O “Manifesto do Surrealismo” completa noventa anos – Dirce Waltrick do Amarante
O Manifesto do Surrealismo completa noventa anos
Dirce Waltrick do Amarante*
O termo “surrealismo” surgiu em 1917, quando o poeta italiano Guillaume Apollinaire usou a expressão para definir seu drama As mamas de Tirésias e sua poesia, atenta aos mínimos gestos do cotidiano. Mas o movimento surrealista só se concretizou em 1924, ano em que o escritor francês André Breton lançou o Manifesto do Surrealismo, na cosmopolita Paris, que havia se tornado a capital da modernidade, embora alguns intelectuais e artistas ainda estivessem sufocados pelas tradições acadêmicas, como afirmam os estudiosos.

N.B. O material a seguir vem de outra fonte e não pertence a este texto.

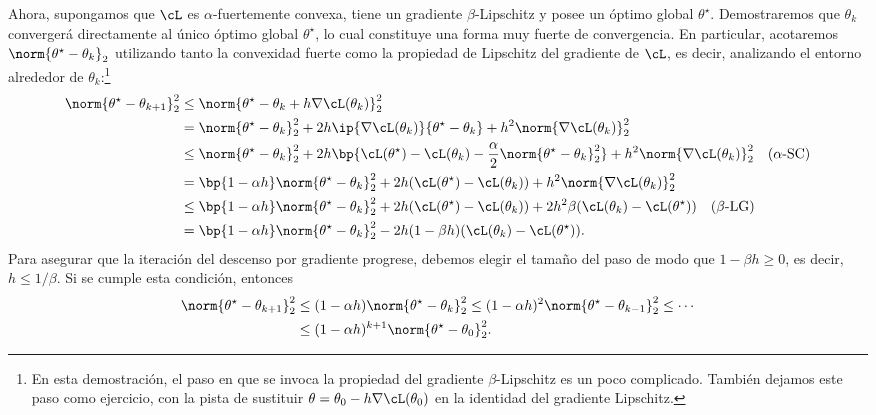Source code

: \documentclass[../../book-main_es.tex]{subfiles}
\begin{document}
Ahora, supongamos que \(\cL\) es \(\alpha\)-fuertemente convexa, tiene
un gradiente \(\beta\)-Lipschitz y posee un óptimo global
\(\theta^{\star}\). Demostraremos que \(\theta_{k}\) convergerá
directamente al único óptimo global \(\theta^{\star}\), lo cual constituye una
forma muy fuerte de convergencia. En particular, acotaremos
\(\norm{\theta^{\star} - \theta_{k}}_{2}\) utilizando tanto la
convexidad fuerte como la propiedad de Lipschitz del gradiente de \(\cL\), es decir,
analizando el entorno alrededor de \(\theta_{k}\):\footnote{En esta
    demostración, el paso en que se invoca la propiedad del gradiente \(\beta\)-Lipschitz es un poco
    complicado. También dejamos este paso como ejercicio, con la pista de
    sustituir \(\theta = \theta_{0} - h\nabla \cL(\theta_{0})\) en la
    identidad del gradiente Lipschitz.}
\begin{align}
    \norm{\theta^{\star} - \theta_{k + 1}}_{2}^{2}
    &\leq \norm{\theta^{\star} - \theta_{k} + h\nabla
    \cL(\theta_{k})}_{2}^{2} \\
    &= \norm{\theta^{\star} - \theta_{k}}_{2}^{2} + 2h\ip{\nabla
    \cL(\theta_{k})}{\theta^{\star} - \theta_{k}} + h^{2}\norm{\nabla
    \cL(\theta_{k})}_{2}^{2} \\
    &\leq \norm{\theta^{\star} - \theta_{k}}_{2}^{2} +
    2h\bp{\cL(\theta^{\star}) - \cL(\theta_{k}) -
    \frac{\alpha}{2}\norm{\theta^{\star} - \theta_{k}}_{2}^{2}} +
    h^{2}\norm{\nabla \cL(\theta_{k})}_{2}^{2} \quad \text{(\(\alpha\)-SC)} \\
    &= \bp{1 - \alpha h}\norm{\theta^{\star} - \theta_{k}}_{2}^{2} +
    2h(\cL(\theta^{\star}) - \cL(\theta_{k})) + h^{2}\norm{\nabla
    \cL(\theta_{k})}_{2}^{2} \\
    &\leq \bp{1 - \alpha h}\norm{\theta^{\star} - \theta_{k}}_{2}^{2}
    + 2h(\cL(\theta^{\star}) - \cL(\theta_{k})) +
    2h^{2}\beta(\cL(\theta_{k}) - \cL(\theta^{\star})) \quad
    \text{(\(\beta\)-LG)} \\
    &= \bp{1 - \alpha h}\norm{\theta^{\star} - \theta_{k}}_{2}^{2} -
    2h(1 - \beta h)(\cL(\theta_{k}) - \cL(\theta^{\star})).
\end{align}
Para asegurar que la iteración del descenso por gradiente progrese,
debemos elegir el tamaño del paso de modo que \(1 - \beta h \geq 0\), es decir, \(h
\leq 1/\beta\). Si se cumple esta condición, entonces
\begin{align}
    \norm{\theta^{\star} - \theta_{k + 1}}_{2}^{2}
    &\leq (1 - \alpha h)\norm{\theta^{\star} - \theta_{k}}_{2}^{2}
    \leq (1 - \alpha h)^{2}\norm{\theta^{\star} - \theta_{k -
    1}}_{2}^{2} \leq \cdots \\
    &\leq (1 - \alpha h)^{k + 1}\norm{\theta^{\star} - \theta_{0}}_{2}^{2}.
\end{align}
\end{document}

Muitos surrealistas tinham sofrido a experiência da I Grande Guerra e não queriam “ter nada em comum”, lembra Luiz Nazario, “com a civilização que os havia enviado à morte e agora os esperava cinicamente de volta para começar tudo de novo”, de acordo com as ideias e valores que haviam construído da realidade.
Segundo Octavio Paz, os surrealistas acreditavam que num momento privilegiado a realidade escondida por trás da visão socialmente aceitável iria levantar-se “da sua tumba de lugares-comuns” e iria coincidir com o homem. Quando isso acontecesse, prossegue Paz, o mundo já não se apresentaria como um “‘horizonte de utensílios’, mas sim como um campo magnético. Tudo está vivo. Tudo fala e faz sinais, os objetos e as palavras se unem ou se separam de acordo com certas chamadas misteriosas”.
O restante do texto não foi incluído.